Best plants for water-wise gardens
When thinking of what to plant for your “water-friendly” garden, you’re tempted to the obvious choices of a cactus and other succulents. They store water for longer periods, and they need very little care. But if you’re not interested in keeping a garden filled only with cacti and succulents, there are other options for you.
These daisy-looking flowers are an excellent choice if you want to add some color to your garden. Their colors can vary from pastel blues and pinks to white. There are even hybrids that have a lovely deep scarlet or purple color. There are plenty of Aster species that are native to North America. Asters can be planted anytime during Spring and Fall. They are fairly easy to grow and would need very little watering.
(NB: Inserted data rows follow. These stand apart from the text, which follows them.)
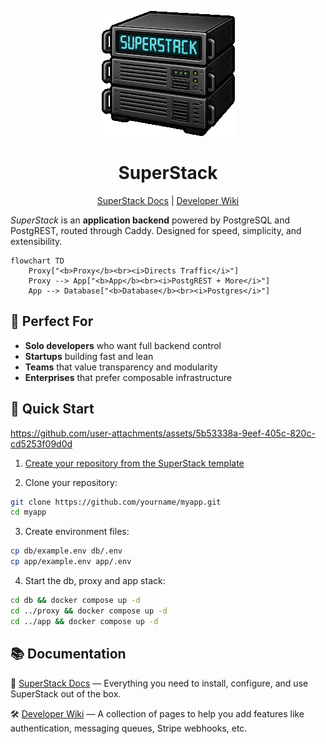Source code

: <p align="center">
  <img alt="SuperStack logo" src="https://github.com/explodinglabs/superstack/blob/main/logo.png?raw=true" />
</p>

<h1 align="center">SuperStack</h1>

<p align="center">
  <a href="https://explodinglabs.com/superstack/">SuperStack Docs</a>
  | <a href="https://github.com/explodinglabs/superstack/wiki">Developer Wiki</a>
</p>

_SuperStack_ is an **application backend** powered by PostgreSQL and PostgREST,
routed through Caddy. Designed for speed, simplicity, and extensibility.

```mermaid
flowchart TD
    Proxy["<b>Proxy</b><br><i>Directs Traffic</i>"]
    Proxy --> App["<b>App</b><br><i>PostgREST + More</i>"]
    App --> Database["<b>Database</b><br><i>Postgres</i>"]
```

## 🎯 Perfect For

- **Solo developers** who want full backend control
- **Startups** building fast and lean
- **Teams** that value transparency and modularity
- **Enterprises** that prefer composable infrastructure

## 🚀 Quick Start

https://github.com/user-attachments/assets/5b53338a-9eef-405c-820c-cd5253f09d0d

1. [Create your repository from the SuperStack template](https://github.com/explodinglabs/superstack/generate)

2. Clone your repository:

```sh
git clone https://github.com/yourname/myapp.git
cd myapp
```

3. Create environment files:

```sh
cp db/example.env db/.env
cp app/example.env app/.env
```

4. Start the db, proxy and app stack:

```sh
cd db && docker compose up -d
cd ../proxy && docker compose up -d
cd ../app && docker compose up -d
```

## 📚 Documentation

📖 [SuperStack Docs](https://explodinglabs.com/superstack/) — Everything you
need to install, configure, and use SuperStack out of the box.

🛠️ [Developer Wiki](https://github.com/explodinglabs/superstack/wiki) — A
collection of pages to help you add features like authentication, messaging
queues, Stripe webhooks, etc.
This is one of the better-known examples of plants for a water-friendly garden. Lavender is a hardy plant that is indigenous to the Middle East and Mediterranean region.
This means that hot and dry weather is nothing new to this herb. However, there are other species of Lavender, such as English Lavender, that can grow in cooler conditions. Lavender is another plant that can survive in the scorching hot sun and even dry soil. If you want a long-lasting hedge plant, then you should give Lavender a chance.
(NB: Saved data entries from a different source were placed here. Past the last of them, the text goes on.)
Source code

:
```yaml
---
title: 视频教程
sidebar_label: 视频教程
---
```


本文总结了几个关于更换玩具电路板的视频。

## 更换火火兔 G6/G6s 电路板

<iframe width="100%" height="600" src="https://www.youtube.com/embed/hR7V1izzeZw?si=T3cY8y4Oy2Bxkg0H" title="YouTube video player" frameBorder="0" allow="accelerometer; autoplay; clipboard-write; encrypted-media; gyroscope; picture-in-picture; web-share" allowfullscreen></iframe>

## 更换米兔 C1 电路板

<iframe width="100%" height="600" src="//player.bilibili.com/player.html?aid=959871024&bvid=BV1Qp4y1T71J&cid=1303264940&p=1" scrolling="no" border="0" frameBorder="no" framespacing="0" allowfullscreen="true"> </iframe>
If Yarrow was a person, they could be dropped in the desert with a pocket knife, and they will build you a thriving town. Yarrow is famous for being able to survive in conditions that would normally kill other plants. This is why they’re perfect for growing in hot, drought-stricken regions where there is barren soil. And just like the Aster, Yarrow will give your garden some extra color with flowers ranging from shades of yellow, gold, orange and red.
Thyme isn’t just great for making your food taste delicious.It’s another great herbal option for water-friendly gardens. This is such a versatile plant that originally grew in the Mediterranean region. What makes this great is that it likes to be left alone, especially in the sun. This means that you don’t have to work hard to grow Thyme.
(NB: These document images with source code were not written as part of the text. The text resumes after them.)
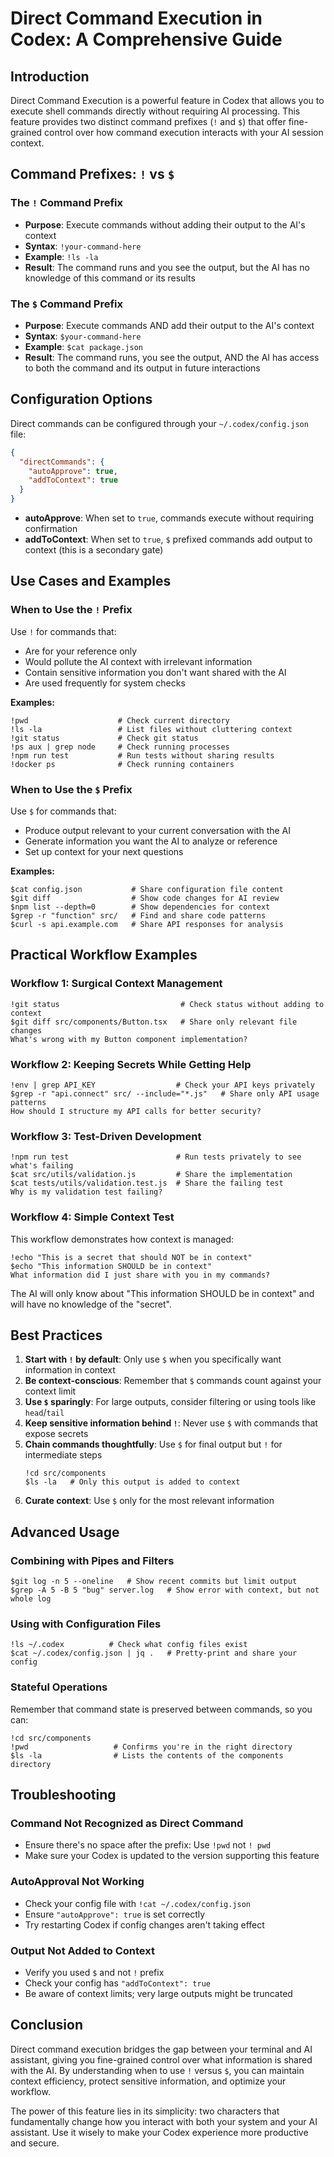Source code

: # Direct Command Execution in Codex: A Comprehensive Guide

## Introduction

Direct Command Execution is a powerful feature in Codex that allows you to execute shell commands directly without requiring AI processing. This feature provides two distinct command prefixes (`!` and `$`) that offer fine-grained control over how command execution interacts with your AI session context.

## Command Prefixes: `!` vs `$`

### The `!` Command Prefix
- **Purpose**: Execute commands without adding their output to the AI's context
- **Syntax**: `!your-command-here`
- **Example**: `!ls -la`
- **Result**: The command runs and you see the output, but the AI has no knowledge of this command or its results

### The `$` Command Prefix
- **Purpose**: Execute commands AND add their output to the AI's context
- **Syntax**: `$your-command-here`
- **Example**: `$cat package.json`
- **Result**: The command runs, you see the output, AND the AI has access to both the command and its output in future interactions

## Configuration Options

Direct commands can be configured through your `~/.codex/config.json` file:

```json
{
  "directCommands": {
    "autoApprove": true,
    "addToContext": true
  }
}
```

- **autoApprove**: When set to `true`, commands execute without requiring confirmation
- **addToContext**: When set to `true`, `$` prefixed commands add output to context (this is a secondary gate)

## Use Cases and Examples

### When to Use the `!` Prefix

Use `!` for commands that:
- Are for your reference only
- Would pollute the AI context with irrelevant information
- Contain sensitive information you don't want shared with the AI
- Are used frequently for system checks

**Examples:**
```
!pwd                    # Check current directory
!ls -la                 # List files without cluttering context
!git status             # Check git status
!ps aux | grep node     # Check running processes
!npm run test           # Run tests without sharing results
!docker ps              # Check running containers
```

### When to Use the `$` Prefix

Use `$` for commands that:
- Produce output relevant to your current conversation with the AI
- Generate information you want the AI to analyze or reference
- Set up context for your next questions

**Examples:**
```
$cat config.json           # Share configuration file content
$git diff                  # Show code changes for AI review
$npm list --depth=0        # Show dependencies for context
$grep -r "function" src/   # Find and share code patterns
$curl -s api.example.com   # Share API responses for analysis
```

## Practical Workflow Examples

### Workflow 1: Surgical Context Management
```
!git status                           # Check status without adding to context
$git diff src/components/Button.tsx   # Share only relevant file changes
What's wrong with my Button component implementation?
```

### Workflow 2: Keeping Secrets While Getting Help
```
!env | grep API_KEY                  # Check your API keys privately
$grep -r "api.connect" src/ --include="*.js"   # Share only API usage patterns
How should I structure my API calls for better security?
```

### Workflow 3: Test-Driven Development
```
!npm run test                        # Run tests privately to see what's failing
$cat src/utils/validation.js         # Share the implementation
$cat tests/utils/validation.test.js  # Share the failing test
Why is my validation test failing?
```

### Workflow 4: Simple Context Test
This workflow demonstrates how context is managed:
```
!echo "This is a secret that should NOT be in context"
$echo "This information SHOULD be in context"
What information did I just share with you in my commands?
```
The AI will only know about "This information SHOULD be in context" and will have no knowledge of the "secret".

## Best Practices

1. **Start with `!` by default**: Only use `$` when you specifically want information in context
2. **Be context-conscious**: Remember that `$` commands count against your context limit
3. **Use `$` sparingly**: For large outputs, consider filtering or using tools like `head`/`tail` 
4. **Keep sensitive information behind `!`**: Never use `$` with commands that expose secrets
5. **Chain commands thoughtfully**: Use `$` for final output but `!` for intermediate steps
   ```
   !cd src/components
   $ls -la   # Only this output is added to context
   ```
6. **Curate context**: Use `$` only for the most relevant information

## Advanced Usage

### Combining with Pipes and Filters
```
$git log -n 5 --oneline   # Show recent commits but limit output
$grep -A 5 -B 5 "bug" server.log   # Show error with context, but not whole log
```

### Using with Configuration Files
```
!ls ~/.codex          # Check what config files exist
$cat ~/.codex/config.json | jq .   # Pretty-print and share your config
```

### Stateful Operations
Remember that command state is preserved between commands, so you can:
```
!cd src/components
!pwd                   # Confirms you're in the right directory
$ls -la                # Lists the contents of the components directory
```

## Troubleshooting

### Command Not Recognized as Direct Command
- Ensure there's no space after the prefix: Use `!pwd` not `! pwd`
- Make sure your Codex is updated to the version supporting this feature

### AutoApproval Not Working
- Check your config file with `!cat ~/.codex/config.json`
- Ensure `"autoApprove": true` is set correctly
- Try restarting Codex if config changes aren't taking effect

### Output Not Added to Context
- Verify you used `$` and not `!` prefix
- Check your config has `"addToContext": true`
- Be aware of context limits; very large outputs might be truncated

## Conclusion

Direct command execution bridges the gap between your terminal and AI assistant, giving you fine-grained control over what information is shared with the AI. By understanding when to use `!` versus `$`, you can maintain context efficiency, protect sensitive information, and optimize your workflow.

The power of this feature lies in its simplicity: two characters that fundamentally change how you interact with both your system and your AI assistant. Use it wisely to make your Codex experience more productive and secure.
There are different variants of the herb that will grow in different ways. Some species will cascade. Others will grow flower stalks or create ground cover.
The Blanket Flower is a wonderful option if you want something that is easy to grow and has a long lifespan. There are 24 different species of this plant, and most of them are indigenous to North America. The flowers got their name because when the flowers grew in the wild, they would look like the blankets made by the American Indians.
Like many other water-friendly plants, the blanket flower loves being in the sun. They also need very little water and care once they’re established. The flowers usually bloom continuously for two months, from later in the Spring to Fall. Growing Blanket Flowers in your garden is also a great way to attract insect pollinators, butterflies and hummingbirds to your garden. If you also like hearing birds singing, you will like this plant. The seed heads also provide food to hungry songbirds. The birds could sing for their supper.
Zoysia grass is for anyone who wants a water-friendly lawn. The tough grass is known for withstand any challenge, including people walking all over your garden. Along with being able to survive in heat and drought. With very little fuss, Zoysia grass grow a beautifully dense lawn for your garden. Before you start growing this species in your garden, you need to think about your garden’s unique needs.
If you want something that will grow quickly and is versatile, then you should grow Bugleweed. This plant can grow into a hardy mat-like ground cover that will protect your trees and shrubs from erosion on a slope. It can grow in full sun and in dry shade.
The Bugleweed will also add color to your garden with its purple and blue flowers. Just be careful. This plant can spread rapidly if it’s not controlled properly.